WORK TASK: Please repeat the records beneath this task exactly as they appear, but skip the images.

========================================================================

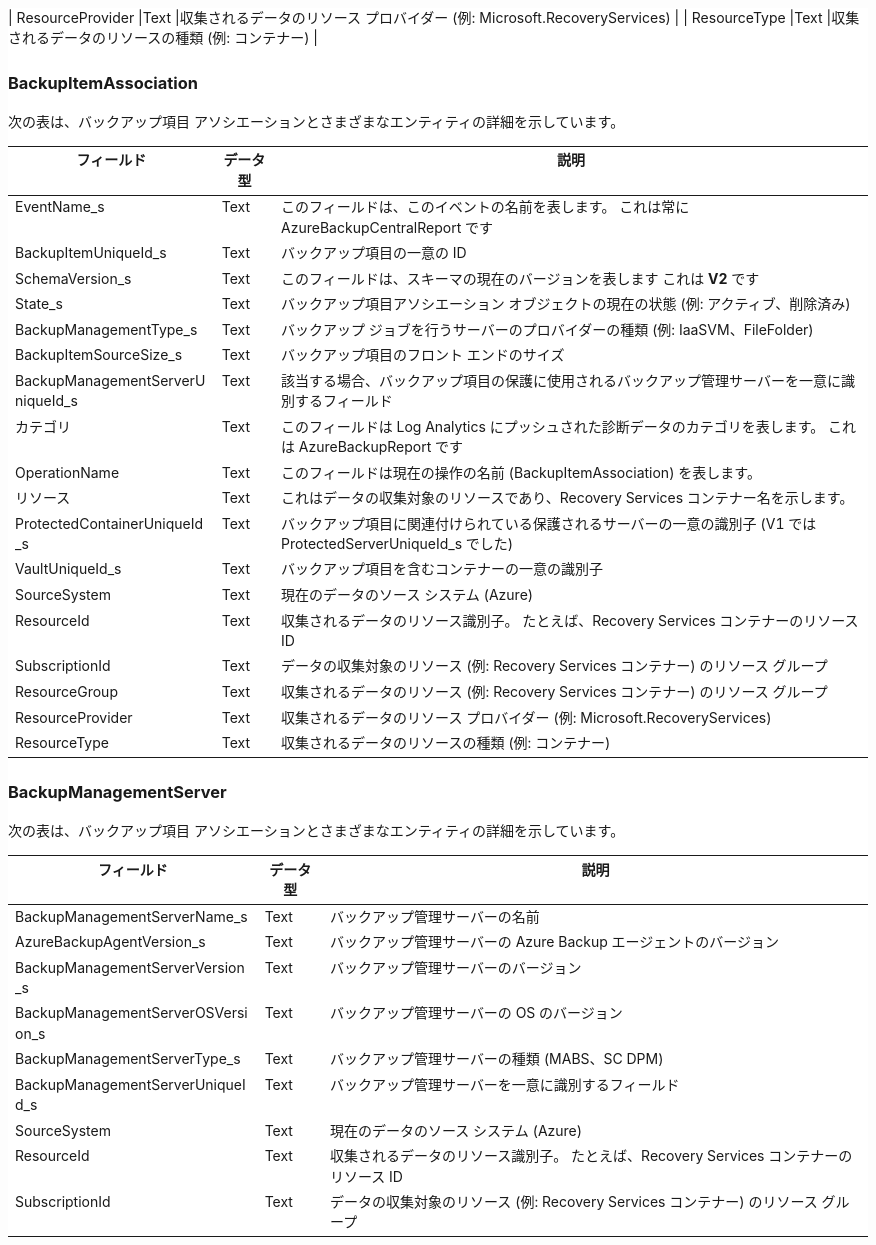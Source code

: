| ResourceProvider |Text |収集されるデータのリソース プロバイダー (例: Microsoft.RecoveryServices) |
| ResourceType |Text |収集されるデータのリソースの種類 (例: コンテナー) |

### <a name="backupitemassociation"></a>BackupItemAssociation

次の表は、バックアップ項目 アソシエーションとさまざまなエンティティの詳細を示しています。

| フィールド | データ型 | 説明 |
| --- | --- | --- |
| EventName_s |Text |このフィールドは、このイベントの名前を表します。 これは常に AzureBackupCentralReport です |  
| BackupItemUniqueId_s |Text |バックアップ項目の一意の ID |
| SchemaVersion_s |Text |このフィールドは、スキーマの現在のバージョンを表します これは **V2** です |
| State_s |Text |バックアップ項目アソシエーション オブジェクトの現在の状態 (例: アクティブ、削除済み) |
| BackupManagementType_s |Text |バックアップ ジョブを行うサーバーのプロバイダーの種類 (例: IaaSVM、FileFolder) |
| BackupItemSourceSize_s |Text | バックアップ項目のフロント エンドのサイズ |
| BackupManagementServerUniqueId_s |Text | 該当する場合、バックアップ項目の保護に使用されるバックアップ管理サーバーを一意に識別するフィールド |
| カテゴリ |Text |このフィールドは Log Analytics にプッシュされた診断データのカテゴリを表します。 これは AzureBackupReport です |
| OperationName |Text |このフィールドは現在の操作の名前 (BackupItemAssociation) を表します。 |
| リソース |Text |これはデータの収集対象のリソースであり、Recovery Services コンテナー名を示します。 |
| ProtectedContainerUniqueId_s |Text |バックアップ項目に関連付けられている保護されるサーバーの一意の識別子 (V1 では ProtectedServerUniqueId_s でした) |
| VaultUniqueId_s |Text |バックアップ項目を含むコンテナーの一意の識別子 |
| SourceSystem |Text |現在のデータのソース システム (Azure) |
| ResourceId |Text |収集されるデータのリソース識別子。 たとえば、Recovery Services コンテナーのリソース ID |
| SubscriptionId |Text |データの収集対象のリソース (例: Recovery Services コンテナー) のリソース グループ |
| ResourceGroup |Text |収集されるデータのリソース (例: Recovery Services コンテナー) のリソース グループ |
| ResourceProvider |Text |収集されるデータのリソース プロバイダー (例: Microsoft.RecoveryServices) |
| ResourceType |Text |収集されるデータのリソースの種類 (例: コンテナー) |

### <a name="backupmanagementserver"></a>BackupManagementServer

次の表は、バックアップ項目 アソシエーションとさまざまなエンティティの詳細を示しています。

| フィールド | データ型 | 説明 |
| --- | --- | --- |
|BackupManagementServerName_s     |Text         |バックアップ管理サーバーの名前        |
|AzureBackupAgentVersion_s     |Text         |バックアップ管理サーバーの Azure Backup エージェントのバージョン          |
|BackupManagementServerVersion_s     |Text         |バックアップ管理サーバーのバージョン|
|BackupManagementServerOSVersion_s    |Text            |バックアップ管理サーバーの OS のバージョン|
|BackupManagementServerType_s     |Text         |バックアップ管理サーバーの種類 (MABS、SC DPM)|
|BackupManagementServerUniqueId_s     |Text         |バックアップ管理サーバーを一意に識別するフィールド       |
| SourceSystem |Text |現在のデータのソース システム (Azure) |
| ResourceId |Text |収集されるデータのリソース識別子。 たとえば、Recovery Services コンテナーのリソース ID |
| SubscriptionId |Text |データの収集対象のリソース (例: Recovery Services コンテナー) のリソース グループ |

========================================================================

OUTPUT OF THE EXERCISE:
Source code

:| ResourceProvider |Text |収集されるデータのリソース プロバイダー (例: Microsoft.RecoveryServices) |
| ResourceType |Text |収集されるデータのリソースの種類 (例: コンテナー) |

### <a name="backupitemassociation"></a>BackupItemAssociation

次の表は、バックアップ項目 アソシエーションとさまざまなエンティティの詳細を示しています。

| フィールド | データ型 | 説明 |
| --- | --- | --- |
| EventName_s |Text |このフィールドは、このイベントの名前を表します。 これは常に AzureBackupCentralReport です |  
| BackupItemUniqueId_s |Text |バックアップ項目の一意の ID |
| SchemaVersion_s |Text |このフィールドは、スキーマの現在のバージョンを表します これは **V2** です |
| State_s |Text |バックアップ項目アソシエーション オブジェクトの現在の状態 (例: アクティブ、削除済み) |
| BackupManagementType_s |Text |バックアップ ジョブを行うサーバーのプロバイダーの種類 (例: IaaSVM、FileFolder) |
| BackupItemSourceSize_s |Text | バックアップ項目のフロント エンドのサイズ |
| BackupManagementServerUniqueId_s |Text | 該当する場合、バックアップ項目の保護に使用されるバックアップ管理サーバーを一意に識別するフィールド |
| カテゴリ |Text |このフィールドは Log Analytics にプッシュされた診断データのカテゴリを表します。 これは AzureBackupReport です |
| OperationName |Text |このフィールドは現在の操作の名前 (BackupItemAssociation) を表します。 |
| リソース |Text |これはデータの収集対象のリソースであり、Recovery Services コンテナー名を示します。 |
| ProtectedContainerUniqueId_s |Text |バックアップ項目に関連付けられている保護されるサーバーの一意の識別子 (V1 では ProtectedServerUniqueId_s でした) |
| VaultUniqueId_s |Text |バックアップ項目を含むコンテナーの一意の識別子 |
| SourceSystem |Text |現在のデータのソース システム (Azure) |
| ResourceId |Text |収集されるデータのリソース識別子。 たとえば、Recovery Services コンテナーのリソース ID |
| SubscriptionId |Text |データの収集対象のリソース (例: Recovery Services コンテナー) のリソース グループ |
| ResourceGroup |Text |収集されるデータのリソース (例: Recovery Services コンテナー) のリソース グループ |
| ResourceProvider |Text |収集されるデータのリソース プロバイダー (例: Microsoft.RecoveryServices) |
| ResourceType |Text |収集されるデータのリソースの種類 (例: コンテナー) |

### <a name="backupmanagementserver"></a>BackupManagementServer

次の表は、バックアップ項目 アソシエーションとさまざまなエンティティの詳細を示しています。

| フィールド | データ型 | 説明 |
| --- | --- | --- |
|BackupManagementServerName_s     |Text         |バックアップ管理サーバーの名前        |
|AzureBackupAgentVersion_s     |Text         |バックアップ管理サーバーの Azure Backup エージェントのバージョン          |
|BackupManagementServerVersion_s     |Text         |バックアップ管理サーバーのバージョン|
|BackupManagementServerOSVersion_s    |Text            |バックアップ管理サーバーの OS のバージョン|
|BackupManagementServerType_s     |Text         |バックアップ管理サーバーの種類 (MABS、SC DPM)|
|BackupManagementServerUniqueId_s     |Text         |バックアップ管理サーバーを一意に識別するフィールド       |
| SourceSystem |Text |現在のデータのソース システム (Azure) |
| ResourceId |Text |収集されるデータのリソース識別子。 たとえば、Recovery Services コンテナーのリソース ID |
| SubscriptionId |Text |データの収集対象のリソース (例: Recovery Services コンテナー) のリソース グループ |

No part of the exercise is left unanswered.